その代表的な例は、bitch の本来の訳である「あばずれ」。
若い人たちであれば、 bitch はカタカナの「ビッチ」で通じるかもしれませんが、常にそう訳すわけにはいかないでしょう。
しかし、「あばずれ」と訳すのもどうだろう。

bitchの訳として、一般的に広く使われている日本語を持ってくるとしたら、「このやろう」が候補にあがると思います。
「野郎」といってはいますが、「このやろう」は男女両方に対して使われますよね。
bitch も女性に対してだけ使われるわけではないので、適切な訳と言えると思います。

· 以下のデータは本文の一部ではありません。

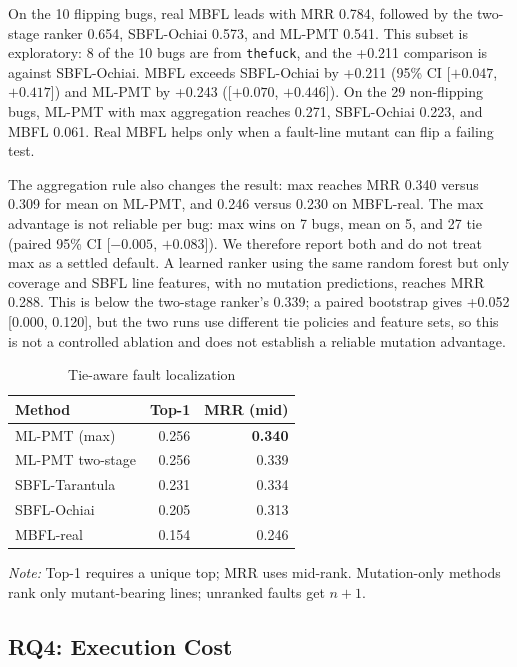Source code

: \documentclass[10pt,conference]{IEEEtran}
\begin{document}
On the 10 flipping bugs, real MBFL leads with MRR 0.784, followed by the two-stage ranker 0.654, SBFL-Ochiai 0.573, and ML-PMT 0.541. This subset is exploratory: 8 of the 10 bugs are from \texttt{thefuck}, and the +0.211 comparison is against SBFL-Ochiai. MBFL exceeds SBFL-Ochiai by +0.211 (95\% CI [$+0.047$, $+0.417$]) and ML-PMT by +0.243 ([$+0.070$, $+0.446$]). On the 29 non-flipping bugs, ML-PMT with max aggregation reaches 0.271, SBFL-Ochiai 0.223, and MBFL 0.061. Real MBFL helps only when a fault-line mutant can flip a failing test.

The aggregation rule also changes the result: max reaches MRR 0.340 versus 0.309 for mean on ML-PMT, and 0.246 versus 0.230 on MBFL-real. The max advantage is not reliable per bug: max wins on 7 bugs, mean on 5, and 27 tie (paired 95\% CI [$-0.005$, $+0.083$]). We therefore report both and do not treat max as a settled default. A learned ranker using the same random forest but only coverage and SBFL line features, with no mutation predictions, reaches MRR 0.288. This is below the two-stage ranker’s 0.339; a paired bootstrap gives +0.052 [0.000, 0.120], but the two runs use different tie policies and feature sets, so this is not a controlled ablation and does not establish a reliable mutation advantage.

\begin{table}[t]
\centering
\caption{Tie-aware fault localization}
\label{tab:localization}
\footnotesize
\begin{tabular}{lrr}
\toprule
Method & Top-1 & MRR (mid) \\
\midrule
ML-PMT (max) & 0.256 & \textbf{0.340} \\
ML-PMT two-stage & 0.256 & 0.339 \\
SBFL-Tarantula & 0.231 & 0.334 \\
SBFL-Ochiai & 0.205 & 0.313 \\
MBFL-real & 0.154 & 0.246 \\
\bottomrule
\end{tabular}

\vspace{1mm}
\parbox{0.95\columnwidth}{\footnotesize
\textit{Note:} Top-1 requires a unique top; MRR uses mid-rank. Mutation-only methods rank only mutant-bearing lines; unranked faults get $n+1$.
}
\end{table}

\subsection{RQ4: Execution Cost}
\end{document}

ただ、「このやろう」では bitch というキレの良い音の感じが出せていないから、「クソが!」とかがいい?でもこれだとニュアンス的に bitch っぽくないよね。

日本語の悪口を英語に訳す際は選択肢がたくさんあります。
しかし、その逆は本当に大変。文章の中に組み込まれた悪口であれば多少訳しやすいとはいえ、ここは英日翻訳家の腕の見せ所でもあります。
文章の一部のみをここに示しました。